> [PROBLEM STATEMENT]:
From the line with "This is why" through the final line of the entries below, write out each line exactly and nothing else.

Data extracted from a collection:
- Opening Delimiter -

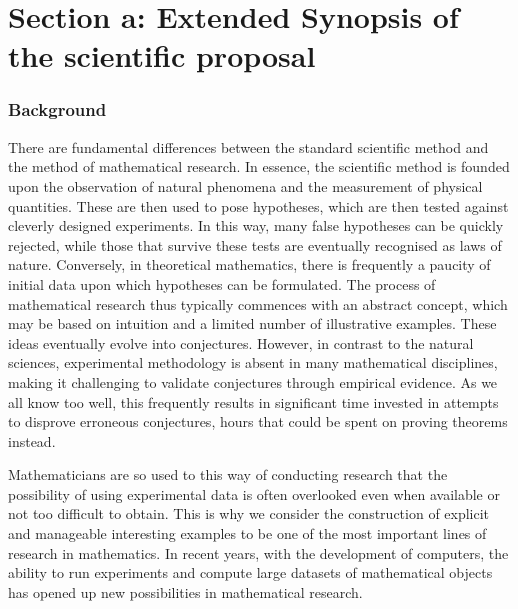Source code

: \section*{Section a: Extended Synopsis of the scientific proposal}

\subsubsection*{Background}

There are fundamental differences between the standard scientific method and the method of mathematical research.
In essence, the scientific method is founded upon the observation of natural phenomena and the measurement of physical quantities.
These are then used to pose hypotheses, which are then tested against cleverly designed experiments.
In this way, many false hypotheses can be quickly rejected,
while those that survive these tests are eventually recognised as laws of nature.
Conversely, in theoretical mathematics, there is frequently a paucity of initial data upon which hypotheses can be formulated.
The process of mathematical research thus typically commences with an abstract concept, which may be based on intuition and a limited number of illustrative examples. 
These ideas eventually evolve into conjectures.
However, in contrast to the natural sciences, experimental methodology is absent in many mathematical disciplines, making it challenging to validate conjectures through empirical evidence.
As we all know too well, this frequently results in significant time invested in attempts to disprove erroneous conjectures, hours that could be spent on proving theorems instead.

Mathematicians are so used to this way of conducting research that the possibility of using experimental data is often overlooked even when available or not too difficult to obtain.
This is why we consider the construction of explicit and manageable interesting examples to be one of the most important lines of research in mathematics.
In recent years, with the development of computers, the ability to run experiments and compute large datasets of mathematical objects has opened up new possibilities in mathematical research.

- Closing Delimiter -

> [TASK SOLUTION]:
This is why we consider the construction of explicit and manageable interesting examples to be one of the most important lines of research in mathematics.
In recent years, with the development of computers, the ability to run experiments and compute large datasets of mathematical objects has opened up new possibilities in mathematical research.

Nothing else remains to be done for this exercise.